TASK:
From the entries below, retype only the lines from the one with "Ciascuno dovrà autovalutare" through the one with "Si ricorda, a", exactly as written.

RECORDS SHOWN:
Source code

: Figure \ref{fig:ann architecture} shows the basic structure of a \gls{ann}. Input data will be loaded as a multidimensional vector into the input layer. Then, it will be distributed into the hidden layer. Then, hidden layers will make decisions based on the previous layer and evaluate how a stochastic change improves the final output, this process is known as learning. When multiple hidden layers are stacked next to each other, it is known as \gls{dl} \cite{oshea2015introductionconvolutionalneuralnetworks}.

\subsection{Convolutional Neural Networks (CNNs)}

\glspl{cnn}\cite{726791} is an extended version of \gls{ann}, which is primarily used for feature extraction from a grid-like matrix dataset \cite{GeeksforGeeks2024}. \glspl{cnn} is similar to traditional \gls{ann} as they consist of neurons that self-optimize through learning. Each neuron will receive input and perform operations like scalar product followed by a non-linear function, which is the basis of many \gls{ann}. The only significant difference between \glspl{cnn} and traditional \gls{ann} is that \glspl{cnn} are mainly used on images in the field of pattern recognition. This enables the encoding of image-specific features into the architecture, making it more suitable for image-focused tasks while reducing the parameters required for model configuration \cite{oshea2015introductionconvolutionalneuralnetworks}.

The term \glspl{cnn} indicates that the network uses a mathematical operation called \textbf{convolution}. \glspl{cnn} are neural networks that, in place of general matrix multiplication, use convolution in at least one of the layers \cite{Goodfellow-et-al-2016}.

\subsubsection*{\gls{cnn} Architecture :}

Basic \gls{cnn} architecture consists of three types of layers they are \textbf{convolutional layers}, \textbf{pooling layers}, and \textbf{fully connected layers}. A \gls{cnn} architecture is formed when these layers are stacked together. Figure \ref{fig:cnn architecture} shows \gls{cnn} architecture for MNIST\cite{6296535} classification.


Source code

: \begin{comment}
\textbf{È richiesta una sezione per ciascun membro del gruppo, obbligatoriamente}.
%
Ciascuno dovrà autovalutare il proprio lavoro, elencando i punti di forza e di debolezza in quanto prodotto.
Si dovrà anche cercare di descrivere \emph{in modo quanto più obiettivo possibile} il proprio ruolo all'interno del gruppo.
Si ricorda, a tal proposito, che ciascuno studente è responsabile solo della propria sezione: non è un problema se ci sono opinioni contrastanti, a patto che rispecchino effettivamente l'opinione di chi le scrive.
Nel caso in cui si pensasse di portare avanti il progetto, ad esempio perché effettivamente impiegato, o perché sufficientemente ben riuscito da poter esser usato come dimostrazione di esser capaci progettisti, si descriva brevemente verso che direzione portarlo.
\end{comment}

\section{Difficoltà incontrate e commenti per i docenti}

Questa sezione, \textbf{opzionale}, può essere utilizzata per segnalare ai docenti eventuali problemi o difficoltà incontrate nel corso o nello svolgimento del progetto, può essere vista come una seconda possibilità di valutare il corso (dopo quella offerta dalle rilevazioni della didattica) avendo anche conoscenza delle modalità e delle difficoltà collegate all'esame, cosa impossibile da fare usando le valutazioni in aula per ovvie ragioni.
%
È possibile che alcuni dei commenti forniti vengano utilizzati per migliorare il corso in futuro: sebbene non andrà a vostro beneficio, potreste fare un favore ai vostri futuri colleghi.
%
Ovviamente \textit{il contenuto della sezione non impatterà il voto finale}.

THE ANSWER:
Ciascuno dovrà autovalutare il proprio lavoro, elencando i punti di forza e di debolezza in quanto prodotto.
Si dovrà anche cercare di descrivere \emph{in modo quanto più obiettivo possibile} il proprio ruolo all'interno del gruppo.
Si ricorda, a tal proposito, che ciascuno studente è responsabile solo della propria sezione: non è un problema se ci sono opinioni contrastanti, a patto che rispecchino effettivamente l'opinione di chi le scrive.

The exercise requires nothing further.